Document that BM had to use SD's birthday money?




Quoting elliem87:

Just be there for SD. Document every thing she tells you.


Posted on the NEW CafeMom Mobile
AmyB118
by NA Rocks on Jan. 19, 2013 at 9:04 PM

What does BF say about this? Has he addressed this w/either BM or SD? I don't know how it would be  your place to bring it up or discuss it w/SD.  If SSs had said that to me I would have told them that they needed to talk to DH about it.

What do you need to be sympathetic about?  BM or SD?  I've felt "I told you so" towards BM a time or two but I've never said it out loud to anyone.  Actually, she doesn't rent much space in my head so whatever happens in her life is of no concern to me.

lovemyfriend
by Bronze Member on Jan. 19, 2013 at 9:18 PM
No he has not. Whn she brings it up between both of us I say nothing but when it is just her and I I struggle with an appropriate response. I feel like I should be sympathetic to my sds mom because she is her mom. But it is difficult for me because she has been really... Rude to me.


Quoting AmyB118:

What does BF say about this?

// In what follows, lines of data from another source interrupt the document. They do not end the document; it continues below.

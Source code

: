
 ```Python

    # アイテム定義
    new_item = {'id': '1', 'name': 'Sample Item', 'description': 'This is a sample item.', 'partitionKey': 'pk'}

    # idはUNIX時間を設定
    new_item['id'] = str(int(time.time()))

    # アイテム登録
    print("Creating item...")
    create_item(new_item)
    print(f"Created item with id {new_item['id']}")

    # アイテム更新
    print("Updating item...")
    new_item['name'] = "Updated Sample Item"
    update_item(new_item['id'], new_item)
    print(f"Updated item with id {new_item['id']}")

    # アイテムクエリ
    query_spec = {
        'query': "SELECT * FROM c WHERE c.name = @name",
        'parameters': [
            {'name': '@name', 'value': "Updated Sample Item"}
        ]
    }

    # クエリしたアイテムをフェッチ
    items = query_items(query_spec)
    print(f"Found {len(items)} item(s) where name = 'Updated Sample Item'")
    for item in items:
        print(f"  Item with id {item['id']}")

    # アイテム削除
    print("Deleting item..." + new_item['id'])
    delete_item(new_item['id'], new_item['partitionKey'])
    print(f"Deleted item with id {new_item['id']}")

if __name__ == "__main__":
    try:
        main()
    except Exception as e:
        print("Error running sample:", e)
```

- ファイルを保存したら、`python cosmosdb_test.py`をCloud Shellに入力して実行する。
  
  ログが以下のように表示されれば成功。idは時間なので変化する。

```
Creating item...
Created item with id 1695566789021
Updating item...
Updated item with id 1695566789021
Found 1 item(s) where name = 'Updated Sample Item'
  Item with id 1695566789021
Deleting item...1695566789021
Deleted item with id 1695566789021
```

Has he addressed this w/either BM or SD? I don't know how it would be  your place to bring it up or discuss it w/SD.  If SSs had said that to me I would have told them that they needed to talk to DH about it.

What do you need to be sympathetic about?  BM or SD?  I've felt "I told you so" towards BM a time or two but I've never said it out loud to anyone.  Actually, she doesn't rent much space in my head so whatever happens in her life is of no concern to me.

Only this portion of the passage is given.